Geoff Livingston, Richard Laermer and I were in a friendly discussion awhile ago about the Cartoon Avatar campaign on Facebook.
You may recall the campaign wherein everyone was encouraged to swap out their profile picture with their favorite cartoon character* to increase the awareness of the issue of child abuse.
We all agreed to post on the topic. Instead of posting my take on the Bad Pitch blog (in a timely manner), I’m responding here to leave some space for my co-author to do the same.
Geoff makes some great points, including the dark side of lightweight user actions – slacktivism. The first wave of this debate brought the movement’s leader, a volunteer named Jay, under intense scrutiny -- the likes of which is usually quickly (and anonymously) organized online.
As I’m late to the game I’ll make some broader observations as cause awareness raising efforts are fueling a backlash.
Ideas Iterate Online: In March of 2009, P&G brought in a fleet of uber nerds (including myself) to help them sell some t-shirts for a good cause while teaching some of their marketers that social media can move SKUs.
P&G went to great lengths to ensure complete disclosure was made throughout the four hour, Apprentice-like event.

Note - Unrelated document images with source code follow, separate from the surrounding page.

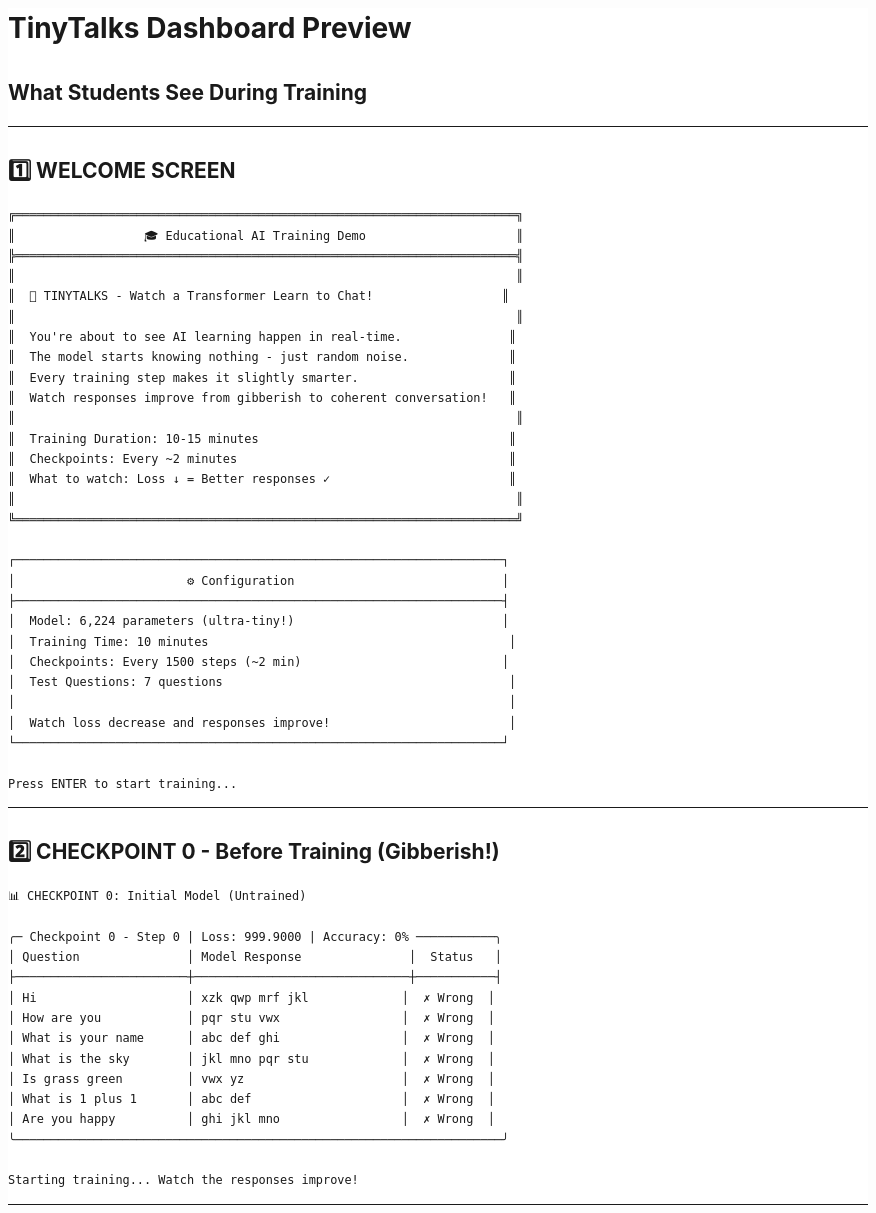 # TinyTalks Dashboard Preview

## What Students See During Training

---

## 1️⃣ WELCOME SCREEN

```
╔══════════════════════════════════════════════════════════════════════╗
║                  🎓 Educational AI Training Demo                     ║
╠══════════════════════════════════════════════════════════════════════╣
║                                                                      ║
║  🤖 TINYTALKS - Watch a Transformer Learn to Chat!                  ║
║                                                                      ║
║  You're about to see AI learning happen in real-time.               ║
║  The model starts knowing nothing - just random noise.              ║
║  Every training step makes it slightly smarter.                     ║
║  Watch responses improve from gibberish to coherent conversation!   ║
║                                                                      ║
║  Training Duration: 10-15 minutes                                   ║
║  Checkpoints: Every ~2 minutes                                      ║
║  What to watch: Loss ↓ = Better responses ✓                         ║
║                                                                      ║
╚══════════════════════════════════════════════════════════════════════╝

┌────────────────────────────────────────────────────────────────────┐
│                        ⚙️ Configuration                             │
├────────────────────────────────────────────────────────────────────┤
│  Model: 6,224 parameters (ultra-tiny!)                             │
│  Training Time: 10 minutes                                          │
│  Checkpoints: Every 1500 steps (~2 min)                            │
│  Test Questions: 7 questions                                        │
│                                                                     │
│  Watch loss decrease and responses improve!                         │
└────────────────────────────────────────────────────────────────────┘

Press ENTER to start training...
```

---

## 2️⃣ CHECKPOINT 0 - Before Training (Gibberish!)

```
📊 CHECKPOINT 0: Initial Model (Untrained)

╭─ Checkpoint 0 - Step 0 | Loss: 999.9000 | Accuracy: 0% ───────────╮
│ Question               │ Model Response               │  Status   │
├────────────────────────┼──────────────────────────────┼───────────┤
│ Hi                     │ xzk qwp mrf jkl             │  ✗ Wrong  │
│ How are you            │ pqr stu vwx                 │  ✗ Wrong  │
│ What is your name      │ abc def ghi                 │  ✗ Wrong  │
│ What is the sky        │ jkl mno pqr stu             │  ✗ Wrong  │
│ Is grass green         │ vwx yz                      │  ✗ Wrong  │
│ What is 1 plus 1       │ abc def                     │  ✗ Wrong  │
│ Are you happy          │ ghi jkl mno                 │  ✗ Wrong  │
╰────────────────────────────────────────────────────────────────────╯

Starting training... Watch the responses improve!
```

---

Not only was the money going to charity, the person donating got a nostalgic t-shirt in return. It seemed like the perfect scenario to avoid criticism.
Wrong. People complained we didn’t raise enough ($50,000 in 240 minutes which P&G then matched). People complained about a lot of things.To compare the flack P&G received to the attacks made on Jay is more than a bit of a reach. And to be clear, I do feel that there was a wildly unsuitable amount of scrutiny placed on Jay. But some of the more pragmatic voices obviously helped him improve his approach with the addition of a URL to his efforts. Ideas can iterate quickly online.

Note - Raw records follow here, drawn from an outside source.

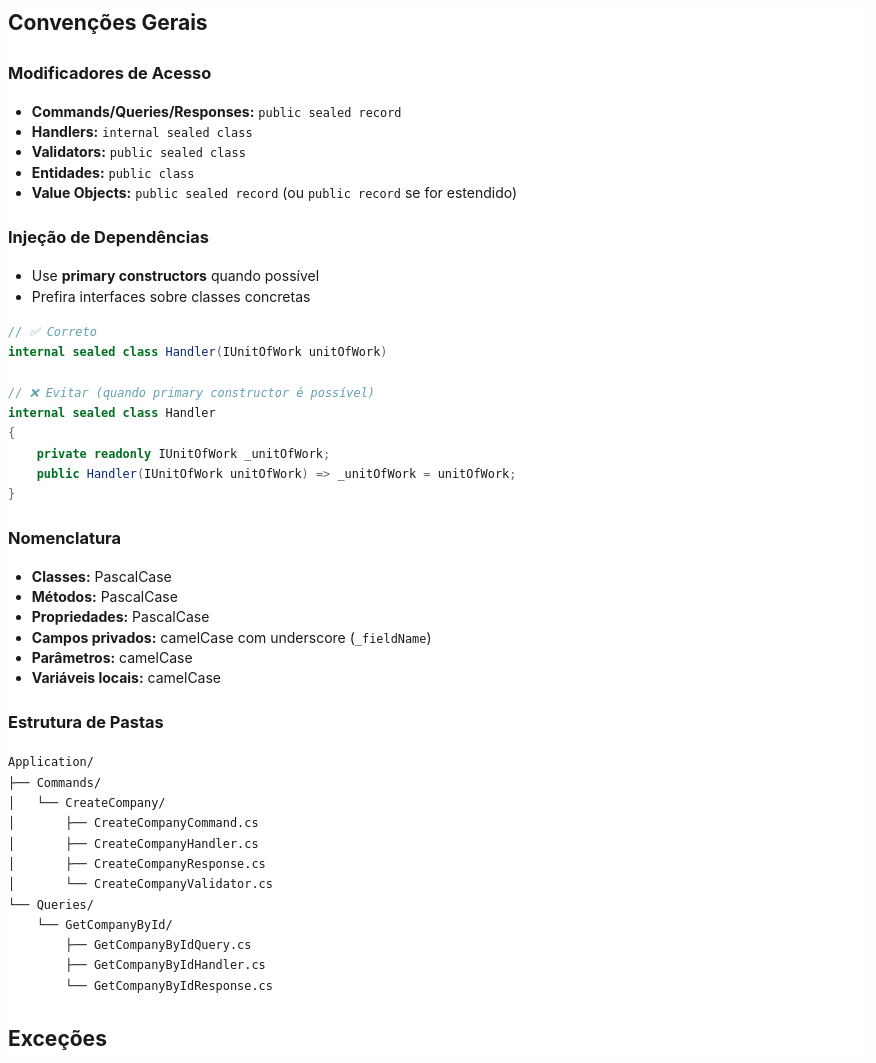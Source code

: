 ## Convenções Gerais

### Modificadores de Acesso
- **Commands/Queries/Responses:** `public sealed record`
- **Handlers:** `internal sealed class`
- **Validators:** `public sealed class`
- **Entidades:** `public class`
- **Value Objects:** `public sealed record` (ou `public record` se for estendido)

### Injeção de Dependências
- Use **primary constructors** quando possível
- Prefira interfaces sobre classes concretas

```csharp
// ✅ Correto
internal sealed class Handler(IUnitOfWork unitOfWork)

// ❌ Evitar (quando primary constructor é possível)
internal sealed class Handler
{
    private readonly IUnitOfWork _unitOfWork;
    public Handler(IUnitOfWork unitOfWork) => _unitOfWork = unitOfWork;
}
```

### Nomenclatura
- **Classes:** PascalCase
- **Métodos:** PascalCase
- **Propriedades:** PascalCase
- **Campos privados:** camelCase com underscore (`_fieldName`)
- **Parâmetros:** camelCase
- **Variáveis locais:** camelCase

### Estrutura de Pastas
```
Application/
├── Commands/
│   └── CreateCompany/
│       ├── CreateCompanyCommand.cs
│       ├── CreateCompanyHandler.cs
│       ├── CreateCompanyResponse.cs
│       └── CreateCompanyValidator.cs
└── Queries/
    └── GetCompanyById/
        ├── GetCompanyByIdQuery.cs
        ├── GetCompanyByIdHandler.cs
        └── GetCompanyByIdResponse.cs
```

## Exceções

As Geoff notes: “The great promise of the Fifth Estate [is] the ability to discuss matters when the conventional press and establishment — isn’t doing it well.”
The takeaway is a well-worn phrase I use for internal communications: “give everyone a bar of gold and someone will complain it’s too heavy.” Expect criticism – especially when it can be given from the comfort of an anonymous keyboard. Jay’s critique unfortunately devolved into a mob mentality. But the smaller, quieter and more constructive piece of that critique helped him. Healthy debate can make a healthy impact.
Fewer Silos, More Mustaches: Jay brought a lot of attention to the cause of child abuse. That was his goal and he reached it. Comparing his effort to Movember may seem unfair. But if anyone wants to learn from Jay’s experience, remember when more than awareness is the goal, more than a single effort in a single media silo is required.
Since the concept was dreamed up over beers in 2003, Movember has raised more than $100 million to help find a cure for prostate cancer. That’s a lot of mustache growth in the month of November. Movember’s succeeding because it did not place all of its chips on a single, mass avatar flip. It started offline, it spread and it built out over time.
It Takes an iVillage: Malcom Gladwell noted in the New Yorker "weak ties seldom lead to high-risk activism.” Daniel Lally is quick to point out, as Geoff does, that weak ties are a start. These ties just usually shouldn’t be the finish too.
So perhaps before throwing our echo into the chamber next time, we consider the bigger picture and we ask if our “barbaric yawp” adds to the discussion or simply takes away by increasing the noise. It won't stop the real issue, but it can help the healthy debate stand out more easily.
*Is it cheating to list the Super Friends as my favorite cartoon character? In my defense I’ll note that one reason is the Cincinnati connection to their hangout.